Kovic at one point compares the hospital to concentration camps. It doesn’t make sense that so much money was being used to buy war materials and yet they didn’t have enough equiptment to help the sick and injured veterans. In this recent period of American history, it was alarming to see how unsanitary and inefficient the V.A. hospitals were. I’m hoping that the hospitals nowadays are considerably better.

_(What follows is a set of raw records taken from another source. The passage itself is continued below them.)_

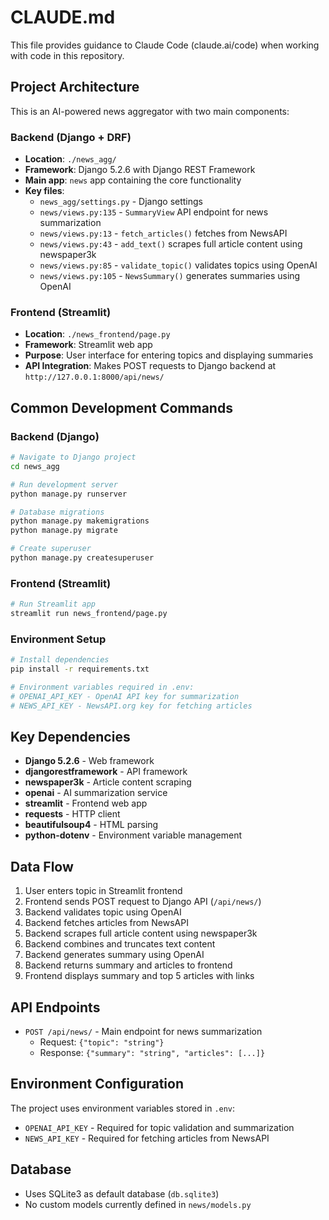 # CLAUDE.md

This file provides guidance to Claude Code (claude.ai/code) when working with code in this repository.

## Project Architecture

This is an AI-powered news aggregator with two main components:

### Backend (Django + DRF)
- **Location**: `./news_agg/`
- **Framework**: Django 5.2.6 with Django REST Framework
- **Main app**: `news` app containing the core functionality
- **Key files**:
  - `news_agg/settings.py` - Django settings
  - `news/views.py:135` - `SummaryView` API endpoint for news summarization
  - `news/views.py:13` - `fetch_articles()` fetches from NewsAPI
  - `news/views.py:43` - `add_text()` scrapes full article content using newspaper3k
  - `news/views.py:85` - `validate_topic()` validates topics using OpenAI
  - `news/views.py:105` - `NewsSummary()` generates summaries using OpenAI

### Frontend (Streamlit)
- **Location**: `./news_frontend/page.py`
- **Framework**: Streamlit web app
- **Purpose**: User interface for entering topics and displaying summaries
- **API Integration**: Makes POST requests to Django backend at `http://127.0.0.1:8000/api/news/`

## Common Development Commands

### Backend (Django)
```bash
# Navigate to Django project
cd news_agg

# Run development server
python manage.py runserver

# Database migrations
python manage.py makemigrations
python manage.py migrate

# Create superuser
python manage.py createsuperuser
```

### Frontend (Streamlit)
```bash
# Run Streamlit app
streamlit run news_frontend/page.py
```

### Environment Setup
```bash
# Install dependencies
pip install -r requirements.txt

# Environment variables required in .env:
# OPENAI_API_KEY - OpenAI API key for summarization
# NEWS_API_KEY - NewsAPI.org key for fetching articles
```

## Key Dependencies

- **Django 5.2.6** - Web framework
- **djangorestframework** - API framework
- **newspaper3k** - Article content scraping
- **openai** - AI summarization service
- **streamlit** - Frontend web app
- **requests** - HTTP client
- **beautifulsoup4** - HTML parsing
- **python-dotenv** - Environment variable management

## Data Flow

1. User enters topic in Streamlit frontend
2. Frontend sends POST request to Django API (`/api/news/`)
3. Backend validates topic using OpenAI
4. Backend fetches articles from NewsAPI
5. Backend scrapes full article content using newspaper3k
6. Backend combines and truncates text content
7. Backend generates summary using OpenAI
8. Backend returns summary and articles to frontend
9. Frontend displays summary and top 5 articles with links

## API Endpoints

- `POST /api/news/` - Main endpoint for news summarization
  - Request: `{"topic": "string"}`
  - Response: `{"summary": "string", "articles": [...]}`

## Environment Configuration

The project uses environment variables stored in `.env`:
- `OPENAI_API_KEY` - Required for topic validation and summarization
- `NEWS_API_KEY` - Required for fetching articles from NewsAPI

## Database

- Uses SQLite3 as default database (`db.sqlite3`)
- No custom models currently defined in `news/models.py`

In the edition of the book I have, Kovic writes and introduction about how he republished his book because he feels that the current war in Iraq is too similar to Vietnam. I find this something that many people in our nation feel, however although many people are against the war, many people are for the troops whereas in Vietnam, the people were also against the troops.
November 3rd, 2007
Even though this movie was pehaps drawn out way too long, I think that the overall message was impacting. I like the fact that they had three different perspectives of coming home to all different ways of life. At first you had the banker who was married 20 years and had grown up kids, the man who hardly knew his own wife, and the disabled bachelor. My personal favorite story was that of Homer, the veteran who lost his hands in a fire on his ship while serving in the navy. He seemed to be the most impacted of the war and had the worst problems resulting from it. But in reality, all of the guys had problems they had to face coming back home to the same town. Al, the banker, had to resume his old job and totally missed out on the years where his kids grew up, Fred, the bomber, had a hard time finding a job since he had no real work experience outside of the army, and Homer had to deal with the reactions of his loved ones to his hooks.
Ultimately, I think that it was interesting how they made this movie right after the veterans really came home, and in watching it, you can sense the anxiety of the veterans in not knowing what might become of their lives and the economy. I think that this movie probably helped a lot of the men who returned because it brought up all the same feelings and problems that they too were going through.
October 29th, 2007
I think that the comparison of the McCarthy era to the Salem witch trials is very true. The two events are extremely similar because at the time period after WWII, the nation was very fearful of communism and was ready to find scapegoats to punish in order to feel better. Chapter 20 is about how one specific veteran goes on trial after writing htat he is an ex member of the communist party. He was treated as a traitor and enemy even after he spent years serving in our army during the war. This shows that even veterans were not safe from the suspicions of the McCarthy era.
I am happy that this book actually has the time to talk about women that help the war effort. Especially in WWII, these women hold very important and dangerous positions. The WASP and WAVES are only a few of the different groups women could join to help out. There were also nurses and telephone operators that worked overseas. However, although these women worked sometimes just as hard as the men, they never recieved the respect that veterans recieve, or the benefits. Unfortunately, it wasn’t until the 1970’s when they finally gained veteran status.